Saturday, June 28, 2008

The Ink-stained finger which voters hope will keep them alive

Democracy, Mugabe style:

The young man who gave his name only as Wilson wanted just one thing from yesterday's presidential election in Zimbabwe: the indelible red ink on his little finger to show he had voted.

"They said they would come to see if we voted," he said after casting his ballot in a tent in a Harare suburb. "They know if we went to vote we would have to vote for the president. They were watching."

Who are "they"?

"The ones who made us go to the meetings at night. The ones who told us we must be careful to correct our mistake."

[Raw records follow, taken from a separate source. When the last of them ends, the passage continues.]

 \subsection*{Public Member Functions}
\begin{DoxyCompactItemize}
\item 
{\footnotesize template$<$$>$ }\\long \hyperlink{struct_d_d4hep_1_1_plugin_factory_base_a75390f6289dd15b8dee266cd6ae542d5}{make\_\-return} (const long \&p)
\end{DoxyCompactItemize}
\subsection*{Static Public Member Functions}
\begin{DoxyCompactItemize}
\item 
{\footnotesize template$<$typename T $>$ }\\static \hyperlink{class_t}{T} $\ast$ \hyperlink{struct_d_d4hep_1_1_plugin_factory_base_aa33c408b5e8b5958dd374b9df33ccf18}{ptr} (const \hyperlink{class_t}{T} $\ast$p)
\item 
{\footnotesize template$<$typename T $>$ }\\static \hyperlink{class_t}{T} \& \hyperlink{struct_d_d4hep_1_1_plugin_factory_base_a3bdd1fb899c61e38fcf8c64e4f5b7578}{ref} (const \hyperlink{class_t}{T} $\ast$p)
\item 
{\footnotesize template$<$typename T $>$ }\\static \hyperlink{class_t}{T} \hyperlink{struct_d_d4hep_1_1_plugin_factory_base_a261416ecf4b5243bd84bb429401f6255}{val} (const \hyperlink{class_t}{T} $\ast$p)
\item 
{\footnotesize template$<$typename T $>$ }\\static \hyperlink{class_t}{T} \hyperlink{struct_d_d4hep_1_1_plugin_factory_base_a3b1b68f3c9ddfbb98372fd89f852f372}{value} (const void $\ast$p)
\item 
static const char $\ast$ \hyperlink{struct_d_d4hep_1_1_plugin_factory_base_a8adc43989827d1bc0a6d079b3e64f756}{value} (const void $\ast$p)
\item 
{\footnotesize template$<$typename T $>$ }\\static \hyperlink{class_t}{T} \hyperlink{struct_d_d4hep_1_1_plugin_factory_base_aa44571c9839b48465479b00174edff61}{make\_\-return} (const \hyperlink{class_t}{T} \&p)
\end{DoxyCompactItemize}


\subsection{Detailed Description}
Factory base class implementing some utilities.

Wilson voted for Robert Mugabe yesterday, against his will but judging that it was the best way to save himself from a beating or worse.

The state run newspaper is predicting a massive turnout for Mugabe, and have the gall to pretend that this is what the people of Zimbabwe want, when they must know that the people are voting because they fear that, if they do not, they will face a dreadful punishment.

The Zanu-PF militia was out early in Chitungwiza, one of the Harare townships where the ruling party unleashed its violent campaign of retribution to "reorient" people who voted for the opposition last time. They moved from house to house at dawn, singing liberation war songs and banging on doors to warn people to vote.

Near some polling stations in the township, voters were directed to buildings where ruling party activists told them to record the serial numbers of the ballot paper they received at the voting booth and to return with it.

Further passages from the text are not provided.